His whiskers were long and some of them even bent, his tail was ungroomed and scruffy; and he had bloodshot red eyes, eyes that looked tired of age. If he wasn't wearing a police uniform, she would have thought that he was a hobo in a stolen uniform. The wackiness that his expression spoke, it was tugging on her nerves, and there seemed to be some sort of toothpick between his mustard teeth.

His white-furred companion was a coyote with a bushy brown-tipped tail. At least his badge was present. But what more was there was the cunning in his umber eyes. Cunning that festered in the calmness around his tidy existence, unlike the body of jitteriness next to him. He was evaluating her obviously and thoroughly. Judy, she was somehow shocked at these two new faces, and felt a sense of danger in front of herself. Amidst that, she saw the old and deep scar on the coyote's nose, but she was interrupted from her observations by the harsh and jeering voice of the weasel.
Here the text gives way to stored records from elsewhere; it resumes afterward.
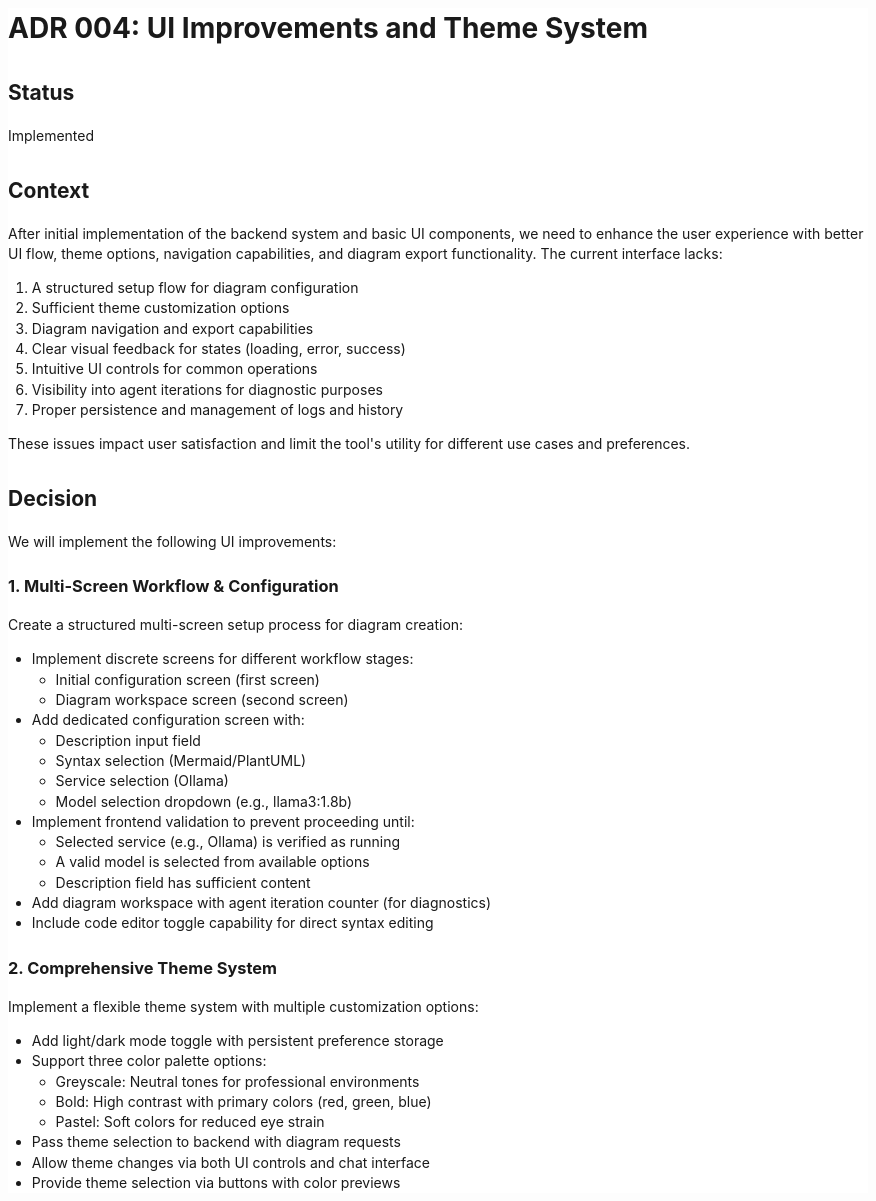 # ADR 004: UI Improvements and Theme System

## Status
Implemented

## Context
After initial implementation of the backend system and basic UI components, we need to enhance the user experience with better UI flow, theme options, navigation capabilities, and diagram export functionality. The current interface lacks:

1. A structured setup flow for diagram configuration
2. Sufficient theme customization options
3. Diagram navigation and export capabilities
4. Clear visual feedback for states (loading, error, success)
5. Intuitive UI controls for common operations
6. Visibility into agent iterations for diagnostic purposes
7. Proper persistence and management of logs and history

These issues impact user satisfaction and limit the tool's utility for different use cases and preferences.

## Decision

We will implement the following UI improvements:

### 1. Multi-Screen Workflow & Configuration

Create a structured multi-screen setup process for diagram creation:

- Implement discrete screens for different workflow stages:
  - Initial configuration screen (first screen)
  - Diagram workspace screen (second screen)
- Add dedicated configuration screen with:
  - Description input field
  - Syntax selection (Mermaid/PlantUML)
  - Service selection (Ollama)
  - Model selection dropdown (e.g., llama3:1.8b)
- Implement frontend validation to prevent proceeding until:
  - Selected service (e.g., Ollama) is verified as running
  - A valid model is selected from available options
  - Description field has sufficient content
- Add diagram workspace with agent iteration counter (for diagnostics)
- Include code editor toggle capability for direct syntax editing

### 2. Comprehensive Theme System

Implement a flexible theme system with multiple customization options:

- Add light/dark mode toggle with persistent preference storage
- Support three color palette options:
  - Greyscale: Neutral tones for professional environments
  - Bold: High contrast with primary colors (red, green, blue)
  - Pastel: Soft colors for reduced eye strain
- Pass theme selection to backend with diagram requests
- Allow theme changes via both UI controls and chat interface
- Provide theme selection via buttons with color previews
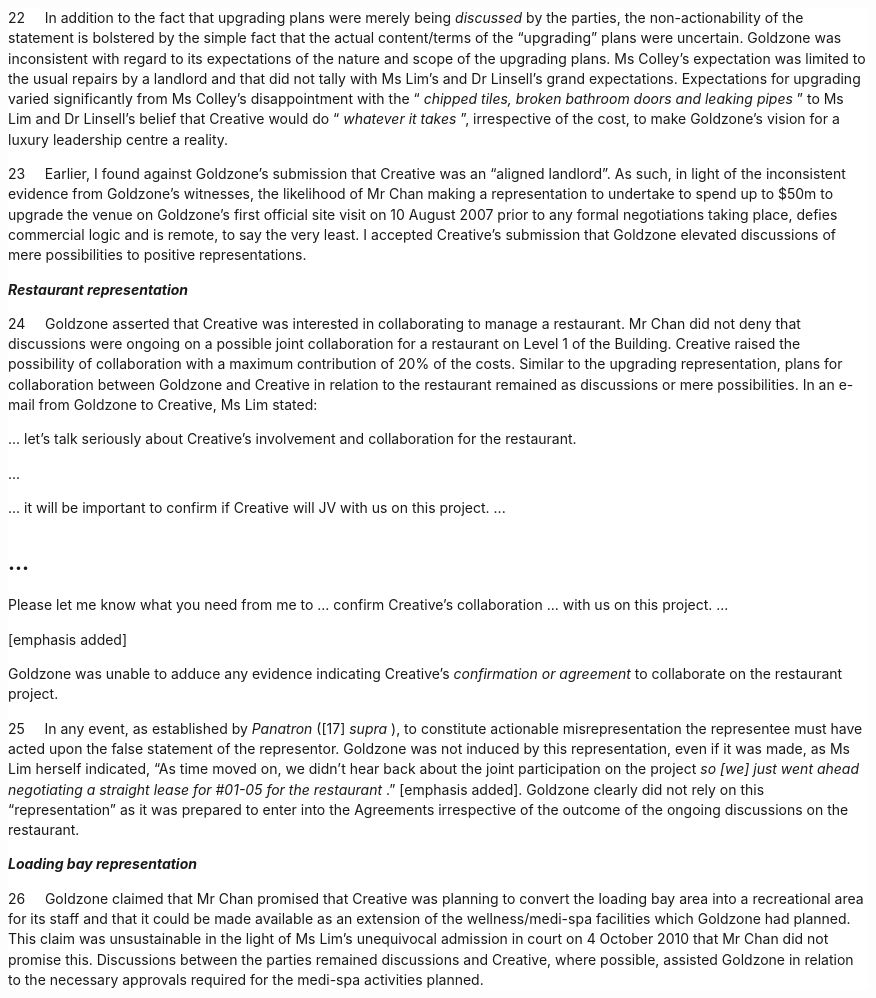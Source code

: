 22     In addition to the fact that upgrading plans were merely being _discussed_ by the parties, the non-actionability of the statement is bolstered by the simple fact that the actual content/terms of the “upgrading” plans were uncertain. Goldzone was inconsistent with regard to its expectations of the nature and scope of the upgrading plans. Ms Colley’s expectation was limited to the usual repairs by a landlord and that did not tally with Ms Lim’s and Dr Linsell’s grand expectations. Expectations for upgrading varied significantly from Ms Colley’s disappointment with the “ _chipped tiles, broken bathroom doors and leaking pipes_ ” to Ms Lim and Dr Linsell’s belief that Creative would do “ _whatever it takes_ ”, irrespective of the cost, to make Goldzone’s vision for a luxury leadership centre a reality. 

23     Earlier, I found against Goldzone’s submission that Creative was an “aligned landlord”. As such, in light of the inconsistent evidence from Goldzone’s witnesses, the likelihood of Mr Chan making a representation to undertake to spend up to $50m to upgrade the venue on Goldzone’s first official site visit on 10 August 2007 prior to any formal negotiations taking place, defies commercial logic and is remote, to say the very least. I accepted Creative’s submission that Goldzone elevated discussions of mere possibilities to positive representations. 

**_Restaurant representation_** 

24     Goldzone asserted that Creative was interested in collaborating to manage a restaurant. Mr Chan did not deny that discussions were ongoing on a possible joint collaboration for a restaurant on Level 1 of the Building. Creative raised the possibility of collaboration with a maximum contribution of 20% of the costs. Similar to the upgrading representation, plans for collaboration between Goldzone and Creative in relation to the restaurant remained as discussions or mere possibilities. In an e-mail from Goldzone to Creative, Ms Lim stated: 

 ... let’s talk seriously about Creative’s involvement and collaboration for the restaurant. 

 ... 

 ... it will be important to confirm if Creative will JV with us on this project. ... 


## ... 

 Please let me know what you need from me to ... confirm Creative’s collaboration ... with us on this project. ... 

 [emphasis added] 

Goldzone was unable to adduce any evidence indicating Creative’s _confirmation or agreement_ to collaborate on the restaurant project. 

25     In any event, as established by _Panatron_ ([17] _supra_ ), to constitute actionable misrepresentation the representee must have acted upon the false statement of the representor. Goldzone was not induced by this representation, even if it was made, as Ms Lim herself indicated, “As time moved on, we didn’t hear back about the joint participation on the project _so [we] just went ahead negotiating a straight lease for #01-05 for the restaurant_ .” [emphasis added]. Goldzone clearly did not rely on this “representation” as it was prepared to enter into the Agreements irrespective of the outcome of the ongoing discussions on the restaurant. 

**_Loading bay representation_** 

26     Goldzone claimed that Mr Chan promised that Creative was planning to convert the loading bay area into a recreational area for its staff and that it could be made available as an extension of the wellness/medi-spa facilities which Goldzone had planned. This claim was unsustainable in the light of Ms Lim’s unequivocal admission in court on 4 October 2010 that Mr Chan did not promise this. Discussions between the parties remained discussions and Creative, where possible, assisted Goldzone in relation to the necessary approvals required for the medi-spa activities planned.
"Hah, look who we have here, if it isn't, Flopsy the Copsy. And here I thought that the morning presentation was just a fat joke, tck-tck." The weasel chuckled and looked at his companion for a confirmation, but his smile crashed as no reaction was given to him. That visibly annoyed the unkempt officer.

The words managed to jolt energy into her, getting her to frown at the attempted bullying from the weasel's part. "Excuse me, but my name's Officer Hopps, not Flopsy th…" She couldn't even finish as the weasel interrupted her abruptly.

"You're EXCUSED. And you're who I say you're, hickity-hick" -he crushed the toothpick that was between his teeth and swiftly pulled another one from out his pocket- "and you'll address me as Lieutenant Weaselton or Sir when talking to me, do you understand, cottontail?"

Bewilderment. Her whole day was filled with bad surprises and each time she thought it couldn't get worse, it did. From her morning public humiliation, to her personal in front of her boss, Chief Bogo. The workday with the happy Zootopian civilians was even worse. She even found out that Ben, the friendliest mammal she had ever met doubted that she would succeed in any way, shape, or form.

And now, now she encountered an officer, who was her superior and seemed like he liked power too much, sounding and acting like a total piece of filth. If she didn't play along, she could get into trouble, which by the looks of things and her current situation with the Chief, just wasn't going to do her any good in the long run. And how did this scruffy-looking weasel get to such a rank with such an attitude, it was beyond her.

"Y-yes, Sir," she replied, slightly stuttering with a lightly twitching nose because her nervousness was getting the better of her and making her marginally to lose control of herself.

"Ah-ha-ha" he slapped his knees from laughter, "you just got here and you're already shitting your pants?" -he looked at the coyote for a second- "what, you thought that when you join, you were going to get greeted with hugs, flowers, and overflowing support? Guess again, Cottontail," he spat the last words with such ferocity that it caused spit to fly out of his mouth and hit Judy in the eye.

She stumbled back, not knowing what had happened and tried to regain her balance, while attempting to remove the gruesome spit that was now going down her silver cheek, staining its purity. She wasn't going to let him talk her down and do as he pleased. "Sir, could you not spit at me when talking, I would appreciate it," she affirmed firmly, while looking directly at his twitching red eyes.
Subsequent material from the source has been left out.